==== Data records

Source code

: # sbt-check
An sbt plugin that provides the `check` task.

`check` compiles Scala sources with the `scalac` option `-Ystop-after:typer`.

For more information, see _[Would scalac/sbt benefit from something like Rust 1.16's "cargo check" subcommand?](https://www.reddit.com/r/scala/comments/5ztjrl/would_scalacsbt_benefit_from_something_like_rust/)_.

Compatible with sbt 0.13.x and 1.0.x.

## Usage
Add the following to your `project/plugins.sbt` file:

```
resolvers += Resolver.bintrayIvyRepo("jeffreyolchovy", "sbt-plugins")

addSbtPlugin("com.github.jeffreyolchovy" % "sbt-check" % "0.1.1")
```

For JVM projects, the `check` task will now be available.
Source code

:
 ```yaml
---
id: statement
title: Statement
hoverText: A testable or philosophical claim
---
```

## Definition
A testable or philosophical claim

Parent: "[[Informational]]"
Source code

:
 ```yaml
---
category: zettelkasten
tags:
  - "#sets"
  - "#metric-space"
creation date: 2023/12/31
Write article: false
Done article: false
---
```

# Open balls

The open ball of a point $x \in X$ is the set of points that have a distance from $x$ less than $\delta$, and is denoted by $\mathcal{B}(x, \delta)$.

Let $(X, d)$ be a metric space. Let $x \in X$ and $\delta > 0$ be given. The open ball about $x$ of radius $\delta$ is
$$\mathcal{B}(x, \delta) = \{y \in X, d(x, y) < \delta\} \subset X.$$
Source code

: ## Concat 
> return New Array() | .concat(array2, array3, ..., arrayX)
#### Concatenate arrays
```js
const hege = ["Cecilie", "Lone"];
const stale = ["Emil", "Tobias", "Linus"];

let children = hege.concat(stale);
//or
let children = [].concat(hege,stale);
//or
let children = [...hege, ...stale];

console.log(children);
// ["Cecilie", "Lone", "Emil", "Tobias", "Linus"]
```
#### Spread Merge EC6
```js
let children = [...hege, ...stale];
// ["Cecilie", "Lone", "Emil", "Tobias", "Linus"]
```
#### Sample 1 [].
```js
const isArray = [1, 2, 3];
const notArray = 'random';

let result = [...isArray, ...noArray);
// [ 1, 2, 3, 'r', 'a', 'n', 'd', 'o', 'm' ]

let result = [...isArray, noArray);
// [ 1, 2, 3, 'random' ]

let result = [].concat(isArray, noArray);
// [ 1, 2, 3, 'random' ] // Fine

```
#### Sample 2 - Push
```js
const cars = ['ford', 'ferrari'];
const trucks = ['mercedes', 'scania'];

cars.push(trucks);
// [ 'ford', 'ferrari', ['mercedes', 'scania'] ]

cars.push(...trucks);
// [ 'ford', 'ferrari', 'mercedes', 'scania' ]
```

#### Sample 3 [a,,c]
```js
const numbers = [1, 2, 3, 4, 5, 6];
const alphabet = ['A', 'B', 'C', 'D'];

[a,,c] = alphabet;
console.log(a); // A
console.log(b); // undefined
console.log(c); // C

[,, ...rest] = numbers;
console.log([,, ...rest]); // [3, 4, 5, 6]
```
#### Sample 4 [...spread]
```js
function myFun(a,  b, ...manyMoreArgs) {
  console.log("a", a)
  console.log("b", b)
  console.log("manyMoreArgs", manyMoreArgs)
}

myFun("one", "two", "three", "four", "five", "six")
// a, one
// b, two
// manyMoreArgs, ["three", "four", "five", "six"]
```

========

** The task **
Copy out each line of the listing that contains the word "testable".

** Task output **
hoverText: A testable or philosophical claim
A testable or philosophical claim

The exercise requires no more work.